To read the rest of the letters, click here. I would honestly just recommend buying the little book though.  I’ve given away I don’t even know how many copies of this book as a gift to my friends, the friends looking for inspiration and the ones going through some sort of artistic crisis.

Before moving out, my ex-roommate left us a book written by his friend, Cooley Windsor. “Visit Me In California” sat around on kitchen table for a little while before I finally picked it up and read the first story, “The Last Israelite in the Red Sea.” The story was completely fantastic so I read a few more stories before stopping to call my mother to tell her about this new find.

“Israelite” is written from the perspective of one of the Jews that followed Moses across the Red Sea into Israel. It is funny, charming, simple and human. It reminds you that at some point, any part of history was somebody’s moment and that even Moses peed.

Another story is written from the perspective of Paris, Helen’s “lover” that started the Trojan war, and yet another from Homer himself, only aging and blind.

I really really really love this book and would recommend it to anyone who likes to be reminded of their own humanity and vulnerability.

Frida & Diego

My Diego:
Mirror of the night.
Your green sword eyes inside my flesh. Waves between our hands. All you in the space full of sounds- in shade and in light. You will be called AUXOCROMO- the one that attracts color.
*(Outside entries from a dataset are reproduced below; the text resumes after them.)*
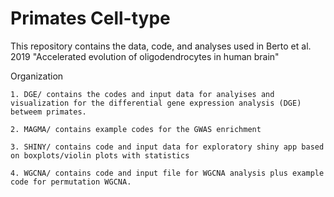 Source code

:# Primates Cell-type

This repository contains the data, code, and analyses used in Berto et al. 2019 "Accelerated evolution of oligodendrocytes in human brain"

Organization

    1. DGE/ contains the codes and input data for analyises and visualization for the differential gene expression analysis (DGE) betweem primates.
    
    2. MAGMA/ contains example codes for the GWAS enrichment
    
    3. SHINY/ contains code and input data for exploratory shiny app based on boxplots/violin plots with statistics 
    
    4. WGCNA/ contains code and input file for WGCNA analysis plus example code for permutation WGCNA. 
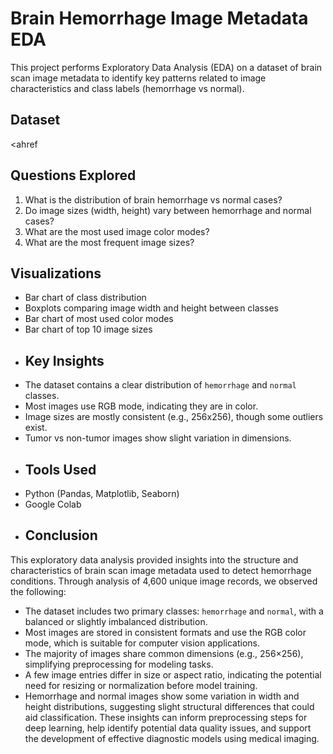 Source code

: # Brain Hemorrhage Image Metadata EDA
This project performs Exploratory Data Analysis (EDA) on a dataset of brain scan image metadata to identify key patterns related to image characteristics and class labels (hemorrhage vs normal).
##  Dataset
<ahref 
##  Questions Explored
1. What is the distribution of brain hemorrhage vs normal cases?
2. Do image sizes (width, height) vary between hemorrhage and normal cases?
3. What are the most used image color modes?
4. What are the most frequent image sizes?
##  Visualizations
- Bar chart of class distribution
- Boxplots comparing image width and height between classes
- Bar chart of most used color modes
- Bar chart of top 10 image sizes
- ##  Key Insights
- The dataset contains a clear distribution of `hemorrhage` and `normal` classes.
- Most images use RGB mode, indicating they are in color.
- Image sizes are mostly consistent (e.g., 256x256), though some outliers exist.
- Tumor vs non-tumor images show slight variation in dimensions.
- ##  Tools Used
- Python (Pandas, Matplotlib, Seaborn)
- Google Colab
- ##  Conclusion
This exploratory data analysis provided insights into the structure and characteristics of brain scan image metadata used to detect hemorrhage conditions. Through analysis of 4,600 unique image records, we observed the following:
- The dataset includes two primary classes: `hemorrhage` and `normal`, with a balanced or slightly imbalanced distribution.
- Most images are stored in consistent formats and use the RGB color mode, which is suitable for computer vision applications.
- The majority of images share common dimensions (e.g., 256×256), simplifying preprocessing for modeling tasks.
- A few image entries differ in size or aspect ratio, indicating the potential need for resizing or normalization before model training.
- Hemorrhage and normal images show some variation in width and height distributions, suggesting slight structural differences that could aid classification.
These insights can inform preprocessing steps for deep learning, help identify potential data quality issues, and support the development of effective diagnostic models using medical imaging.




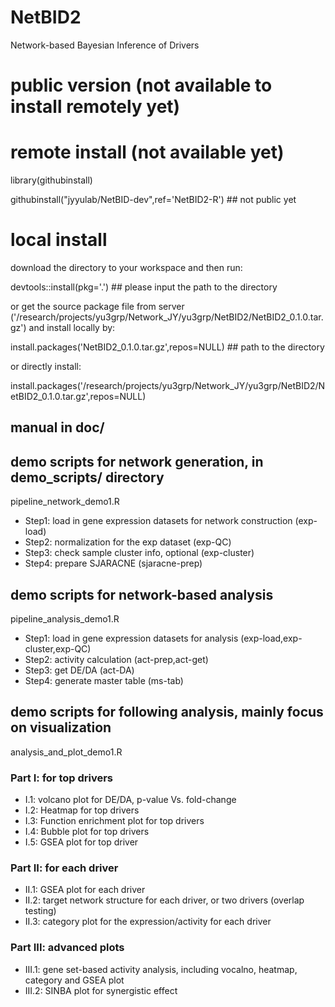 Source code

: # NetBID2
Network-based Bayesian Inference of Drivers

# public version (not available to install remotely yet)

# remote install (not available yet)

library(githubinstall)

githubinstall("jyyulab/NetBID-dev",ref='NetBID2-R') ## not public yet


# local install

download the directory to your workspace and then run:

devtools::install(pkg='.') ## please input the path to the directory

or get the source package file from server ('/research/projects/yu3grp/Network_JY/yu3grp/NetBID2/NetBID2_0.1.0.tar.gz') and install locally by:

install.packages('NetBID2_0.1.0.tar.gz',repos=NULL) ## path to the directory

or directly install:

install.packages('/research/projects/yu3grp/Network_JY/yu3grp/NetBID2/NetBID2_0.1.0.tar.gz',repos=NULL)

## manual in doc/

## demo scripts for network generation, in demo_scripts/ directory 
pipeline_network_demo1.R
* Step1: load in gene expression datasets for network construction (exp-load)
* Step2: normalization for the exp dataset (exp-QC)
* Step3: check sample cluster info, optional (exp-cluster)
* Step4: prepare SJARACNE (sjaracne-prep)

## demo scripts for network-based analysis
pipeline_analysis_demo1.R
* Step1: load in gene expression datasets for analysis (exp-load,exp-cluster,exp-QC)
* Step2: activity calculation (act-prep,act-get)
* Step3: get DE/DA (act-DA)
* Step4: generate master table (ms-tab)

## demo scripts for following analysis, mainly focus on visualization
analysis_and_plot_demo1.R
### Part I: for top drivers
* I.1: volcano plot for DE/DA, p-value Vs. fold-change
* I.2: Heatmap for top drivers
* I.3: Function enrichment plot for top drivers
* I.4: Bubble plot for top drivers
* I.5: GSEA plot for top driver
### Part II: for each driver
* II.1: GSEA plot for each driver
* II.2: target network structure for each driver, or two drivers (overlap testing)
* II.3: category plot for the expression/activity for each driver
### Part III: advanced plots
* III.1: gene set-based activity analysis, including vocalno, heatmap, category and GSEA plot
* III.2: SINBA plot for synergistic effect
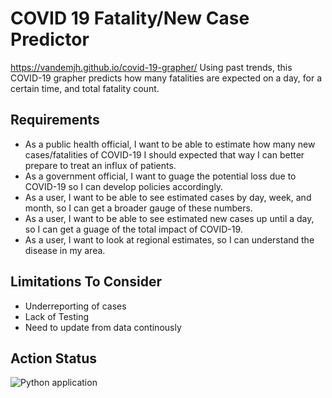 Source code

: # COVID 19 Fatality/New Case Predictor
https://vandemjh.github.io/covid-19-grapher/
Using past trends, this COVID-19 grapher predicts how many fatalities are expected on a day, for a certain time, and total fatality count.

## Requirements
* As a public health official, I want to be able to estimate how many new cases/fatalities of COVID-19 I should expected that way I can better prepare to treat an influx of patients.
* As a government official, I want to guage the potential loss due to COVID-19 so I can develop policies accordingly.
* As a user, I want to be able to see estimated cases by day, week, and month, so I can get a broader gauge of these numbers.
* As a user, I want to be able to see estimated new cases up until a day, so I can get a guage of the total impact of COVID-19.
* As a user, I want to look at regional estimates, so I can understand the disease in my area.

## Limitations To Consider
* Underreporting of cases
* Lack of Testing
* Need to update from data continously

## Action Status
![Python application](https://github.com/vandemjh/covid-19-grapher/workflows/Python%20application/badge.svg?branch=master)
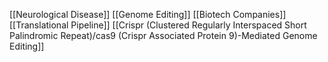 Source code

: [[Neurological Disease]]
[[Genome Editing]]
[[Biotech Companies]]
[[Translational Pipeline]]
[[Crispr (Clustered Regularly Interspaced Short Palindromic Repeat)/cas9 (Crispr Associated Protein 9)-Mediated Genome Editing]]
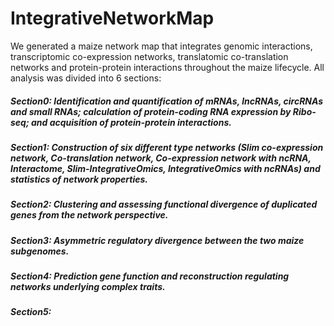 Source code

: # IntegrativeNetworkMap
We generated a maize network map that integrates genomic interactions, transcriptomic co-expression networks, translatomic co-translation networks and protein-protein interactions throughout the maize lifecycle.
All analysis was divided into 6 sections:  
##### Section0: Identification and quantification of mRNAs, lncRNAs, circRNAs and small RNAs; calculation of protein-coding RNA expression by Ribo-seq; and acquisition of protein-protein interactions.
##### Section1: Construction of six different type networks (Slim co-expression network, Co-translation network, Co-expression network with ncRNA, Interactome, Slim-IntegrativeOmics, IntegrativeOmics with ncRNAs) and statistics of network properties.
##### Section2: Clustering and assessing functional divergence of duplicated genes from the network perspective.
##### Section3: Asymmetric regulatory divergence between the two maize subgenomes.
##### Section4: Prediction gene function and reconstruction regulating networks underlying complex traits.
##### Section5: 
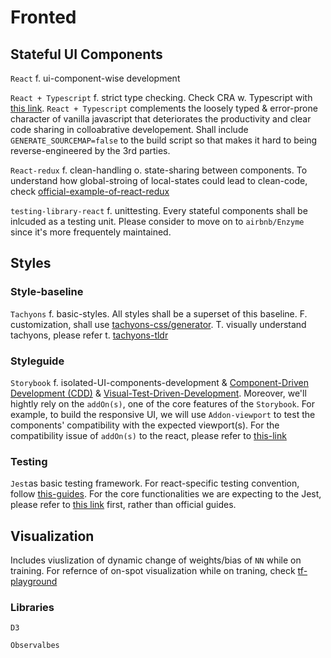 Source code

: # Fronted
## Stateful UI Components 
`React` f. ui-component-wise development

`React + Typescript` f. strict type checking. Check CRA w. Typescript with [this link](https://create-react-app.dev/docs/adding-typescript/). `React + Typescript` complements the loosely typed & error-prone character of vanilla javascript that deteriorates the productivity and clear code sharing in colloabrative developement. Shall include `GENERATE_SOURCEMAP=false` to the build script so that makes it hard to being reverse-engineered by the 3rd parties.

`React-redux` f. clean-handling o. state-sharing between components. To understand how global-stroing of local-states could lead to clean-code, check [official-example-of-react-redux](https://codesandbox.io/s/9on71rvnyo)

`testing-library-react` f. unittesting. Every stateful components shall be inlcuded as a testing unit. Please consider to move on to `airbnb/Enzyme` since it's more frequentely maintained.

## Styles

### Style-baseline
`Tachyons` f. basic-styles. All styles shall be a superset of this baseline. F. customization, shall use [tachyons-css/generator](https://github.com/tachyons-css/generator). T. visually understand tachyons, please refer t. [tachyons-tldr](https://tachyons-tldr.now.sh/#/scales#Typography)

### Styleguide
`Storybook` f. isolated-UI-components-development & [Component-Driven Development (CDD)](https://blog.hichroma.com/component-driven-development-ce1109d56c8e) & [Visual-Test-Driven-Development](https://blog.hichroma.com/visual-test-driven-development-aec1c98bed87). Moreover, we'll hightly rely on the `addOn(s)`, one of the core features of the `Storybook`. For example, to build the responsive UI, we will use `Addon-viewport` to test the components' compatibility with the expected viewport(s). For the compatibility issue of `addOn(s)` to the react, please refer to [this-link](https://github.com/storybookjs/storybook/blob/master/ADDONS_SUPPORT.md)

### Testing
`Jest`as basic testing framework. For react-specific testing convention, follow [this-guides](https://jestjs.io/docs/en/tutorial-react). For the core functionalities we are expecting to the Jest, please refer to [this link](https://flaviocopes.com/jest/) first, rather than official guides.


## Visualization
Includes viuslization of dynamic change of weights/bias of `NN` while on training. For refernce of on-spot visualization while on traning, check [tf-playground](https://playground.tensorflow.org/)
### Libraries
`D3`

`Observalbes`

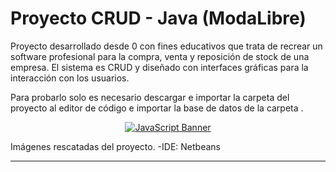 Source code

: # Proyecto CRUD - Java (ModaLibre)

<!-- Front Matter -->
Proyecto desarrollado desde 0 con fines educativos que trata de recrear un software profesional para la compra, venta y reposición de stock de una empresa. El sistema es CRUD y diseñado con interfaces gráficas para la interacción con los usuarios. 

Para probarlo solo es necesario descargar e importar la carpeta <src> del proyecto al editor de código e importar la base de datos de la carpeta <Database>.

<div align="center">

  [![JavaScript Banner][banner]](DIRECTORY.md)

</div>

Imágenes rescatadas del proyecto.
-IDE: Netbeans

---


<!-- Banner Image -->
[banner]: https://user-images.githubusercontent.com/68542775/167072911-dc31eac8-6885-4a05-9c25-279ecce22a79.png


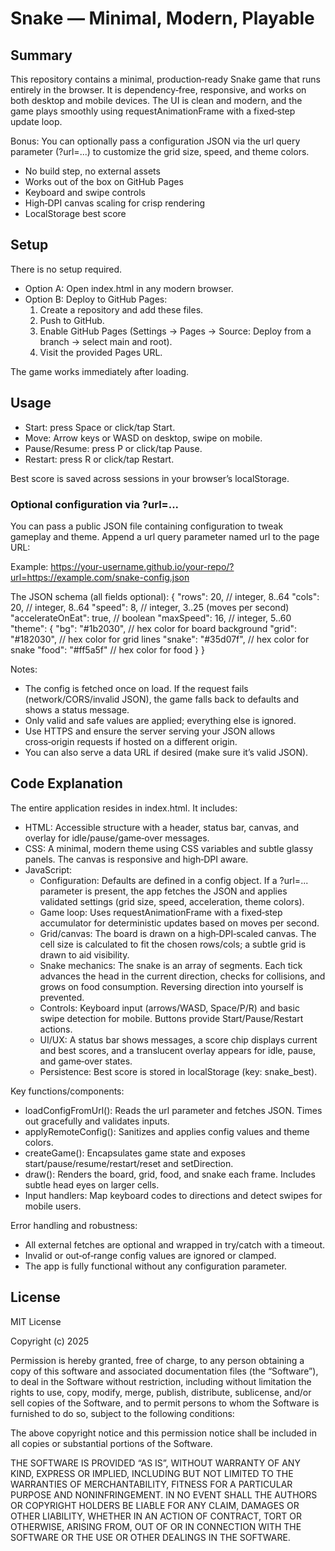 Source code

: # Snake — Minimal, Modern, Playable

## Summary
This repository contains a minimal, production‑ready Snake game that runs entirely in the browser. It is dependency‑free, responsive, and works on both desktop and mobile devices. The UI is clean and modern, and the game plays smoothly using requestAnimationFrame with a fixed‑step update loop.

Bonus: You can optionally pass a configuration JSON via the url query parameter (?url=...) to customize the grid size, speed, and theme colors.

- No build step, no external assets
- Works out of the box on GitHub Pages
- Keyboard and swipe controls
- High‑DPI canvas scaling for crisp rendering
- LocalStorage best score

## Setup
There is no setup required.

- Option A: Open index.html in any modern browser.
- Option B: Deploy to GitHub Pages:
  1. Create a repository and add these files.
  2. Push to GitHub.
  3. Enable GitHub Pages (Settings → Pages → Source: Deploy from a branch → select main and root).
  4. Visit the provided Pages URL.

The game works immediately after loading.

## Usage
- Start: press Space or click/tap Start.
- Move: Arrow keys or WASD on desktop, swipe on mobile.
- Pause/Resume: press P or click/tap Pause.
- Restart: press R or click/tap Restart.

Best score is saved across sessions in your browser’s localStorage.

### Optional configuration via ?url=...
You can pass a public JSON file containing configuration to tweak gameplay and theme. Append a url query parameter named url to the page URL:

Example:
https://your-username.github.io/your-repo/?url=https://example.com/snake-config.json

The JSON schema (all fields optional):
{
  "rows": 20,                 // integer, 8..64
  "cols": 20,                 // integer, 8..64
  "speed": 8,                 // integer, 3..25 (moves per second)
  "accelerateOnEat": true,    // boolean
  "maxSpeed": 16,             // integer, 5..60
  "theme": {
    "bg": "#1b2030",          // hex color for board background
    "grid": "#182030",        // hex color for grid lines
    "snake": "#35d07f",       // hex color for snake
    "food": "#ff5a5f"         // hex color for food
  }
}

Notes:
- The config is fetched once on load. If the request fails (network/CORS/invalid JSON), the game falls back to defaults and shows a status message.
- Only valid and safe values are applied; everything else is ignored.
- Use HTTPS and ensure the server serving your JSON allows cross‑origin requests if hosted on a different origin.
- You can also serve a data URL if desired (make sure it’s valid JSON).

## Code Explanation
The entire application resides in index.html. It includes:
- HTML: Accessible structure with a header, status bar, canvas, and overlay for idle/pause/game‑over messages.
- CSS: A minimal, modern theme using CSS variables and subtle glassy panels. The canvas is responsive and high‑DPI aware.
- JavaScript:
  - Configuration: Defaults are defined in a config object. If a ?url=... parameter is present, the app fetches the JSON and applies validated settings (grid size, speed, acceleration, theme colors).
  - Game loop: Uses requestAnimationFrame with a fixed‑step accumulator for deterministic updates based on moves per second.
  - Grid/canvas: The board is drawn on a high‑DPI‑scaled canvas. The cell size is calculated to fit the chosen rows/cols; a subtle grid is drawn to aid visibility.
  - Snake mechanics: The snake is an array of segments. Each tick advances the head in the current direction, checks for collisions, and grows on food consumption. Reversing direction into yourself is prevented.
  - Controls: Keyboard input (arrows/WASD, Space/P/R) and basic swipe detection for mobile. Buttons provide Start/Pause/Restart actions.
  - UI/UX: A status bar shows messages, a score chip displays current and best scores, and a translucent overlay appears for idle, pause, and game‑over states.
  - Persistence: Best score is stored in localStorage (key: snake_best).

Key functions/components:
- loadConfigFromUrl(): Reads the url parameter and fetches JSON. Times out gracefully and validates inputs.
- applyRemoteConfig(): Sanitizes and applies config values and theme colors.
- createGame(): Encapsulates game state and exposes start/pause/resume/restart/reset and setDirection.
- draw(): Renders the board, grid, food, and snake each frame. Includes subtle head eyes on larger cells.
- Input handlers: Map keyboard codes to directions and detect swipes for mobile users.

Error handling and robustness:
- All external fetches are optional and wrapped in try/catch with a timeout.
- Invalid or out‑of‑range config values are ignored or clamped.
- The app is fully functional without any configuration parameter.

## License
MIT License

Copyright (c) 2025

Permission is hereby granted, free of charge, to any person obtaining a copy of this software and associated documentation files (the “Software”), to deal in the Software without restriction, including without limitation the rights to use, copy, modify, merge, publish, distribute, sublicense, and/or sell copies of the Software, and to permit persons to whom the Software is furnished to do so, subject to the following conditions:

The above copyright notice and this permission notice shall be included in all copies or substantial portions of the Software.

THE SOFTWARE IS PROVIDED “AS IS”, WITHOUT WARRANTY OF ANY KIND, EXPRESS OR IMPLIED, INCLUDING BUT NOT LIMITED TO THE WARRANTIES OF MERCHANTABILITY, FITNESS FOR A PARTICULAR PURPOSE AND NONINFRINGEMENT. IN NO EVENT SHALL THE AUTHORS OR COPYRIGHT HOLDERS BE LIABLE FOR ANY CLAIM, DAMAGES OR OTHER LIABILITY, WHETHER IN AN ACTION OF CONTRACT, TORT OR OTHERWISE, ARISING FROM, OUT OF OR IN CONNECTION WITH THE SOFTWARE OR THE USE OR OTHER DEALINGS IN THE SOFTWARE. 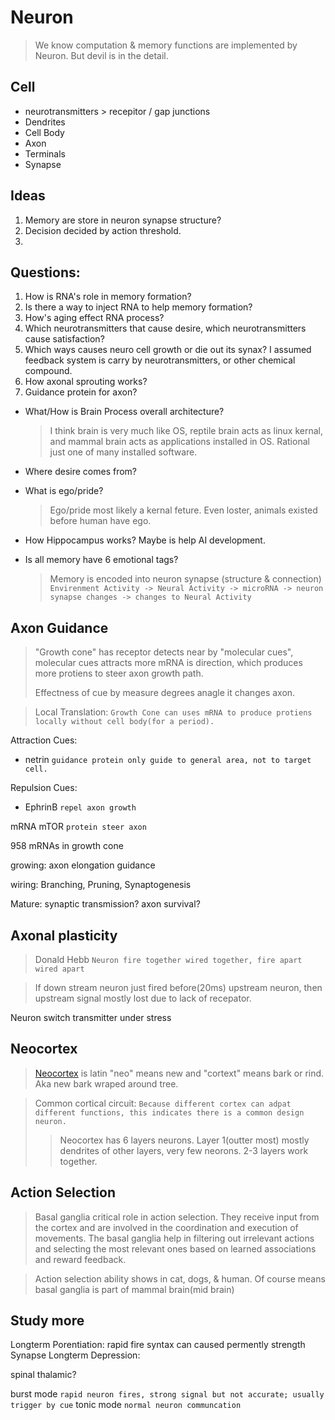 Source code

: # Neuron
> We know computation & memory functions are implemented by Neuron. But devil is in the detail.

## Cell
- neurotransmitters > recepitor / gap junctions
- Dendrites
- Cell Body
- Axon
- Terminals
- Synapse


## Ideas
1. Memory are store in neuron synapse structure?
2. Decision decided by action threshold.
3. 

## Questions:
1. How is RNA's role in memory formation?
2. Is there a way to inject RNA to help memory formation?
3. How's aging effect RNA process?
4. Which neurotransmitters that cause desire,  which neurotransmitters cause satisfaction?
5. Which ways causes neuro cell growth or die out its synax? I assumed feedback system is carry by neurotransmitters, or other chemical compound.
6. How axonal sprouting works?
7. Guidance protein for axon?


- What/How is Brain Process overall architecture?
  > I think brain is very much like OS, reptile brain acts as linux kernal, and mammal brain acts as applications installed in OS. Rational just one of many installed software.

- Where desire comes from?

- What is ego/pride?
  > Ego/pride most likely a kernal feture. Even loster, animals existed before human have ego.

- How Hippocampus works? Maybe is help AI development.

- Is all memory have 6 emotional tags?
  > Memory is encoded into neuron synapse (structure & connection) ` Envirenment Activity -> Neural Activity -> microRNA -> neuron synapse changes -> changes to Neural Activity`


## Axon Guidance
> "Growth cone" has receptor detects near by "molecular cues", molecular cues attracts more mRNA is direction, which produces more protiens to steer axon growth path.
>
> Effectness of cue by measure degrees anagle it changes axon.

> Local Translation: `Growth Cone can uses mRNA to produce protiens locally without cell body(for a period).`

Attraction Cues:
- netrin `guidance protein only guide to general area, not to target cell.`

Repulsion Cues:
- EphrinB `repel axon growth`

mRNA
mTOR `protein steer axon`

958 mRNAs in growth cone

growing: axon elongation guidance

wiring: Branching, Pruning, Synaptogenesis

Mature:
synaptic transmission?
axon survival?

## Axonal plasticity
> Donald Hebb `Neuron fire together wired together, fire apart wired apart`

> If down stream neuron just fired before(20ms) upstream neuron, then upstream signal mostly lost due to lack of recepator.

Neuron switch transmitter under stress


## Neocortex
> [Neocortex](psychology.md#brain) is latin "neo" means new and "cortext" means bark or rind. Aka new bark wraped around tree.

> Common cortical circuit: `Because different cortex can adpat different functions, this indicates there is a common design neuron.`
> > Neocortex has 6 layers neurons. Layer 1(outter most) mostly dendrites of other layers, very few neorons. 2-3 layers work together.


## Action Selection
> Basal ganglia critical role in action selection. They receive input from the cortex and are involved in the coordination and execution of movements. The basal ganglia help in filtering out irrelevant actions and selecting the most relevant ones based on learned associations and reward feedback.

> Action selection ability shows in cat, dogs, & human. Of course means basal ganglia is part of mammal brain(mid brain)

## Study more
Longterm Porentiation: rapid fire syntax can caused permently strength Synapse
Longterm Depression:


spinal thalamic?

burst mode `rapid neuron fires, strong signal but not accurate; usually trigger by cue`
tonic mode `normal neuron communcation`
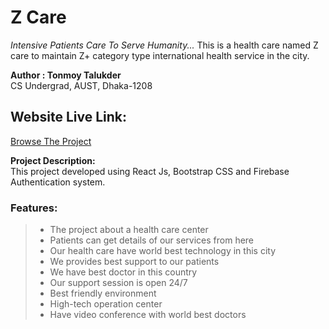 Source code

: # Z Care

_Intensive Patients Care To Serve Humanity..._
This is a health care named Z care to maintain Z+ category type international health service in the city.

**Author : Tonmoy Talukder**
<br/> CS Undergrad, AUST, Dhaka-1208

## Website Live Link:

<a href="https://z-care-tonmoy.web.app/"> Browse The Project </a>

**Project Description:**
<br/> This project developed using React Js, Bootstrap CSS and Firebase Authentication system.

### Features:

> - The project about a health care center
> - Patients can get details of our services from here
> - Our health care have world best technology in this city
> - We provides best support to our patients
> - We have best doctor in this country
> - Our support session is open 24/7
> - Best friendly environment
> - High-tech operation center
> - Have video conference with world best doctors
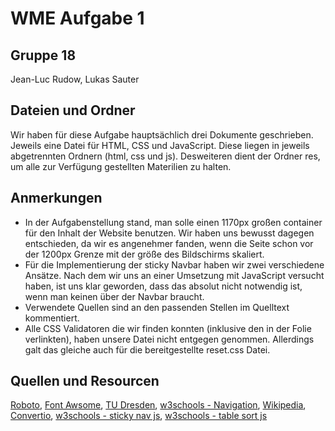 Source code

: # WME Aufgabe 1

## Gruppe 18
Jean-Luc Rudow, 
Lukas Sauter

## Dateien und Ordner
Wir haben für diese Aufgabe hauptsächlich drei Dokumente geschrieben. Jeweils eine Datei für HTML, CSS und JavaScript. 
Diese liegen in jeweils abgetrennten Ordnern (html, css und js). 
Desweiteren dient der Ordner res, um alle zur Verfügung gestellten Materilien zu halten. 

## Anmerkungen
* In der Aufgabenstellung stand, man solle einen 1170px großen container für den Inhalt der Website benutzen. Wir haben uns bewusst dagegen entschieden, da wir es angenehmer fanden, wenn die Seite schon vor der 1200px Grenze mit der größe des Bildschirms skaliert. 
* Für die Implementierung der sticky Navbar haben wir zwei verschiedene Ansätze. Nach dem wir uns an einer Umsetzung mit JavaScript versucht haben, ist uns klar geworden, dass das absolut nicht notwendig ist, wenn man keinen über der Navbar braucht. 
* Verwendete Quellen sind an den passenden Stellen im Quelltext kommentiert. 
* Alle CSS Validatoren die wir finden konnten (inklusive den in der Folie verlinkten), haben unsere Datei nicht entgegen genommen. Allerdings galt das gleiche auch für die bereitgestellte reset.css Datei.

## Quellen und Resourcen
[Roboto](https://fonts.googleapis.com/css?family=Roboto), 
[Font Awsome](https://use.fontawesome.com/releases/v5.4.1/css/all.css), 
[TU Dresden](https://mt.inf.tu-dresden.de/study/teaching/ws_18-19/wme_18-19/ueb-wme_18-19/), 
[w3schools - Navigation](https://www.w3schools.com/html/tryit.asp?filename=tryhtml_lists_menu), 
[Wikipedia](https://en.wikipedia.org/wiki/Plain_text), 
[Convertio](https://convertio.co/de/csv-html/), 
[w3schools - sticky nav js](https://www.w3schools.com/howto/howto_js_sticky_header.asp), 
[w3schools - table sort js](https://www.w3schools.com/howto/howto_js_sort_table.asp)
You are all the combinations of number. Life. My desire is to understand line form movement. You fill and I receive. Your word crosses all the space and reaches my cells that are my stars of many years retained in our body. Enchained words that we could not say, except in the lips of sleep. Everything was surrounded by the vegetal miracle of the landscape of your body. Upon your form, at my touch the cilia of flowers, the sounds of rivers respond. All the fruits were in the juice of your lips, the blood of the pomegranate… of the mammee and pure pineapple. I pressed you against my breast and the prodigy of your form penetrated through all my blood through the tips of my fingers. Odor of essence of oak, of the memory of walnut, of the green breath of ash- Horizons and landscapes that I crossed with a kiss. A forgetfulness of words will form the exact idiom to understand the glances of our closed eyes.
You are present, intangible and you are all the universe that I form to the space of my room. Your absence shoots forth trembling in the sound of the clock, in the pulse of light; your breath through the mirror. From you to my hands I go all over your body, and I am with you a minute, and I am with you a moment, and my blood is the miracle that travels the veins of the air from my heart to yours.
The Woman
____________________
The Man
The vegetal miracle of my body’s landscape is in you the whole of nature. I traverse it in a flight that with my fingers caresses the round hills, the… valleys, longing for possession and the embrace of the soft green fresh branches covers me. I penetrate the sex of the whole earth, its heat embraces me and in my body everything feels like the freshness of tender leaves. Its dew is the sweat of an always new lover. It is not love, nor tenderness, nor affection, it is the whole of life, mine that I found when I saw it in your hands, in your mouth and in your breasts. In my mouth I have the almond taste of your lips. Our words have never gone outside. Only a mountain knows the insides of another mountain. At times your presence floats continuously as if wrapping all my being in an anxious wait for morning. And I notice that I am with you. In this moment still full of sensations, my hands are plunged in oranges, and my body feels surrounded by you.